Biaggio Ali-Walsh's grandfather Muhammad Ali was known for floating like a butterfly and stinging like a bee, and the grandson of The Greatest is certainly a young man who can rumble. But, it was a completely different rumble that first interested him in California, which offered the reigning Nevada Gatorade Player of the Year on Monday.
The date was Jan. 8, 2011. The place: Qwest Field, Seattle, Wash. The event: The Beast Quake, a 67-yard touchdown run by Cal alum Marshawn Lynch against the New Orleans Saints that set off a cheer so loud and so raucous, that a nearby Pacific Northwest Seismic Network station registered a tremor. The earth shook that day in Seattle, and its aftershocks traveled all the way to Nevada, where Ali-Walsh sat watching.
"I remember when I first saw my idol, Marshawn Lynch, and became a fan: When he played the Saints," Ali-Walsh said. "I was like, 'Woah, this dude's a beast,' and later, I found out his nickname was Beast Mode, so that's kind of weird, but since then, I've followed up on him, and I would be him in Madden a lot. His style of running, he just can't get taken down. It's like trying to tackle a pyramid -- you can't do it. The way he carries himself is pretty cool. It wasn't flashy, it wasn't cocky; it was more quiet. He's about action, not talk, and I like that."
Of course, Lynch is famously "just about that action."
"It pertains to me, a little, because I don't talk on the field, at all," Ali-Walsh said. "I like how he carries himself, because, in a way, that's similar to how I am. I don't talk. I don't know; I just run."
As soon as you turn on the tape, the balance, the acceleration, the burst through the holes, the physicality -- that's what does the talking. From the subtle, small moves at the line of scrimmage or the slight wiggle down field to make opponents miss, to spinning off of tackles and bouncing between defenders all while keeping his feet, it speaks volumes, at high volume, just maybe not as much as his grandfather -- who he just saw down at Ali's home in Arizona on Jan. 17, for his birthday, and with whom he recently spoke on FaceTime.

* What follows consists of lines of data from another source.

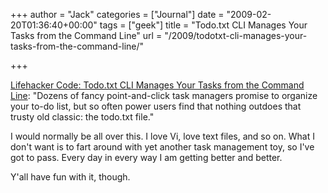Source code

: +++
author = "Jack"
categories = ["Journal"]
date = "2009-02-20T01:36:40+00:00"
tags = ["geek"]
title = "Todo.txt CLI Manages Your Tasks from the Command Line"
url = "/2009/todotxt-cli-manages-your-tasks-from-the-command-line/"

+++

[Lifehacker Code: Todo.txt CLI Manages Your Tasks from the Command Line][1]: "Dozens of fancy point-and-click task managers promise to organize your to-do list, but so often power users find that nothing outdoes that trusty old classic: the todo.txt file."

I would normally be all over this. I love Vi, love text files, and so on. What I don't want is to fart around with yet another task management toy, so I've got to pass. Every day in every way I am getting better and better.

Y'all have fun with it, though.

 [1]: http://lifehacker.com/5155450/todotxt-cli-manages-your-tasks-from-the-command-line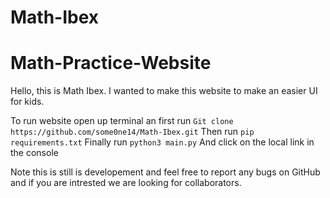# Math-Ibex
# Math-Practice-Website
Hello, this is Math Ibex. I wanted to make this website to make an easier UI for kids.

To run website open up terminal an first run `Git clone https://github.com/some0ne14/Math-Ibex.git`
Then run `pip requirements.txt`
Finally run `python3 main.py`
And click on the local link in the console

Note this is still is developement and feel free to report any bugs on GitHub and if you are intrested we are looking for collaborators.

"We're the complete opposite, to be honest," he laughed. "I'm very close to him. Actually, yesterday (Sunday), we were FaceTiming him, and we talk all the time. My little brother's a boxer, and he gives him a lot of advice, and me advice, on staying humble, being focused on what's important, and what-not. Any time we get the chance to go out to Arizona, we'll visit him, and that's usually the reason why we're out there."
Ali-Walsh has an offer from Louisville -- his grandfather's hometown school -- but the offer from Cal was the one he'd really been waiting for.
"It was amazing, because I remember seeing them over at the [Bishop Gorman] facility, and I was hoping, like, 'Oh, man, that would be awesome if they offered. That'd be sick,'" said Ali-Walsh. After he was done with practice, that's exactly what Garret Chachere did.
"He told me that, for three weeks, he'd been trying to contact me, and I wondered why, because I'm always on my phone, twitter and what-not. He was like, 'I'm telling you that you have an offer,' and from a school like that, that's a big deal," he said. "That school's a big football school. Marshawn Lynch went to Cal, so that's pretty cool. I knew a lot about that school growing up. It's a California school, and I was always hoping that they'd offer, and they did, and it's pretty cool. I'll definitely be keeping in contact with him and building that relationship."
Though he hasn't made any plans to visit Cal, he does want to take a trip out, and, just maybe, bump in to Lynch
"Maybe he'll be there when I take an unofficial, and I can say 'What's up?'" said Ali-Walsh, who added that the offer definitely puts Cal among his top potential destinations.
"I didn't even know that both of them got offered," said Ali-Walsh, who has a 3.4 GPA. "I went up to Alex and I said, 'Hey, Cal offered,' and he said, 'Me too.' I don't know if they're big fans of Cal, but they do know, for sir, that that's a good school, and I told them that."
One thing he's learned is that the Bears, and new offensive coordinator Jake Spavital, run many of the same sets as Gorman does, particularly the two-back offset formations.
"I like it, because they're going to be running, and I like their style; they're sticking to their tradition," Ali-Walsh said. "It's kind of similar to how we run it, sometimes."
Bishop Gorman football gives its players a two-week break in the summer, and that's when Ali-Walsh said he may wind up visiting Berkeley.